# INPUT DATA
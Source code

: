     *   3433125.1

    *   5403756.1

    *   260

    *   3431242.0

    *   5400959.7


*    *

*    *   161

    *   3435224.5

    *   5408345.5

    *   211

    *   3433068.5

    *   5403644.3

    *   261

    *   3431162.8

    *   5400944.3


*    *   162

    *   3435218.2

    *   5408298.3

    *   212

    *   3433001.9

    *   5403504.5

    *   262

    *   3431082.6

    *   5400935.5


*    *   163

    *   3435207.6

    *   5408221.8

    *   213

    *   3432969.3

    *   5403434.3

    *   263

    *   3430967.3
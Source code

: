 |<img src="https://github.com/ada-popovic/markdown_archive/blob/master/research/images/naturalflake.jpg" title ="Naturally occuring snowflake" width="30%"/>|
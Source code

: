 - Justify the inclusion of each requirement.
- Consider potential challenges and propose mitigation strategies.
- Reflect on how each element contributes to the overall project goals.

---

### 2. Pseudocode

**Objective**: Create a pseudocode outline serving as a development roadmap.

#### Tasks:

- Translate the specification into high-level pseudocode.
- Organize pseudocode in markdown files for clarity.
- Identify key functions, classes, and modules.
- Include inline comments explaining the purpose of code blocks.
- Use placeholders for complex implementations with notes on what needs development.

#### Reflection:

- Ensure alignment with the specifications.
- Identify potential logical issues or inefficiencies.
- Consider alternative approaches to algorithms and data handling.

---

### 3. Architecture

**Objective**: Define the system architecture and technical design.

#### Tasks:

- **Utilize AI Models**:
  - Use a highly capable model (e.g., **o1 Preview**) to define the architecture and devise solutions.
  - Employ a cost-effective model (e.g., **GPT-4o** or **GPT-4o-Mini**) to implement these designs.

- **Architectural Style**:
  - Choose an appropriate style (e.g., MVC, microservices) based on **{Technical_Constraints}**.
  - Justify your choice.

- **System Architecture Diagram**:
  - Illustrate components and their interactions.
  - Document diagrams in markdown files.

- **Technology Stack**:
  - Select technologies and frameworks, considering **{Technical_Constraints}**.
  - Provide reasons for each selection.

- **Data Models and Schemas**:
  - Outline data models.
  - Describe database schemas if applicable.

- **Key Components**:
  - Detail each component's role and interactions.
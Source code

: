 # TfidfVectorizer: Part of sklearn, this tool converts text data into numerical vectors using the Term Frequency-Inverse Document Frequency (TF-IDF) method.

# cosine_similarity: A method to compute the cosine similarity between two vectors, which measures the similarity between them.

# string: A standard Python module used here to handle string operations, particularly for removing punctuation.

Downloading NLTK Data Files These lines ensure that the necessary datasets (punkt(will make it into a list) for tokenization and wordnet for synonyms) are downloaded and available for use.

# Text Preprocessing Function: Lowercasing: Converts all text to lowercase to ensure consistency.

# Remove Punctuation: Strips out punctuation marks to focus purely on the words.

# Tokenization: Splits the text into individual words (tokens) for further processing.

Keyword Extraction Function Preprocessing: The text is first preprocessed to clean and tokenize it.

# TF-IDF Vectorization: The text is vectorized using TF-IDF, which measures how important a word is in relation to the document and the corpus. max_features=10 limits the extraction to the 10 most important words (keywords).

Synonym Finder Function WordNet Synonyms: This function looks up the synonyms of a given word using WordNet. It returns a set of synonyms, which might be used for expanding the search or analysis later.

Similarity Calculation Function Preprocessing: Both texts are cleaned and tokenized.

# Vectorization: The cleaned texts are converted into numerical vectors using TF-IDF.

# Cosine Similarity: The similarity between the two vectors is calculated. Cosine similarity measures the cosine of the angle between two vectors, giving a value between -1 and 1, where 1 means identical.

# TASK INSTRUCTIONS
Each line that contains "development" is to be copied from the listing above.

# REPLY TO THE TASK
**Objective**: Create a pseudocode outline serving as a development roadmap.
- Use placeholders for complex implementations with notes on what needs development.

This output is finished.